**DIRECTIONS**
Every line in the entries where "Використовуйте" is found should be copied.
◆ ◆ ◆
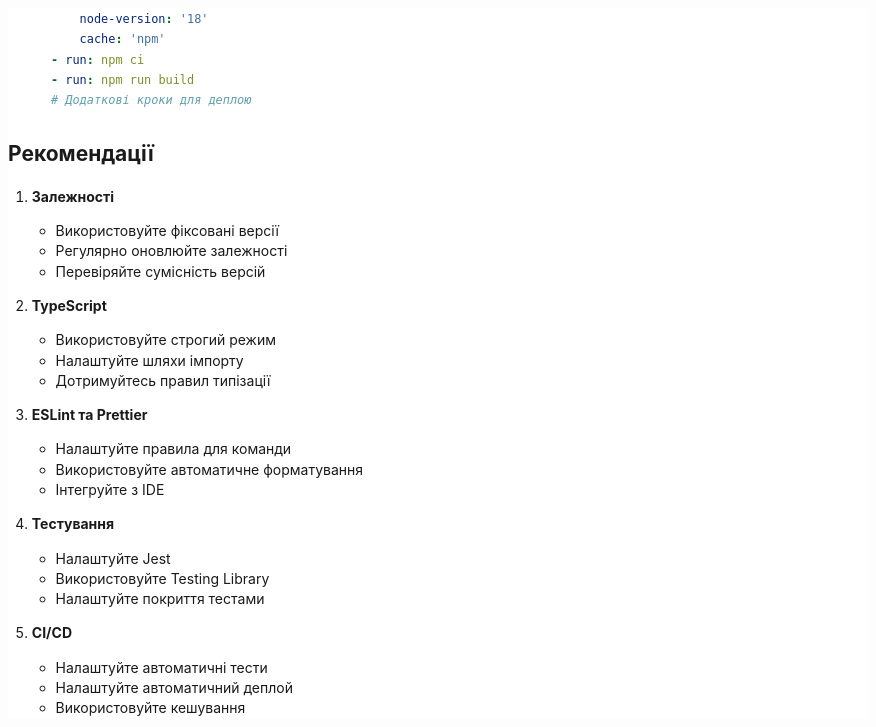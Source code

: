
 ```yaml
          node-version: '18'
          cache: 'npm'
      - run: npm ci
      - run: npm run build
      # Додаткові кроки для деплою
```

## Рекомендації

1. **Залежності**

   - Використовуйте фіксовані версії
   - Регулярно оновлюйте залежності
   - Перевіряйте сумісність версій

2. **TypeScript**

   - Використовуйте строгий режим
   - Налаштуйте шляхи імпорту
   - Дотримуйтесь правил типізації

3. **ESLint та Prettier**

   - Налаштуйте правила для команди
   - Використовуйте автоматичне форматування
   - Інтегруйте з IDE

4. **Тестування**

   - Налаштуйте Jest
   - Використовуйте Testing Library
   - Налаштуйте покриття тестами

5. **CI/CD**
   - Налаштуйте автоматичні тести
   - Налаштуйте автоматичний деплой
   - Використовуйте кешування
◆ ◆ ◆
**ANSWER BOX**
   - Використовуйте фіксовані версії
   - Використовуйте строгий режим
   - Використовуйте автоматичне форматування
   - Використовуйте Testing Library
   - Використовуйте кешування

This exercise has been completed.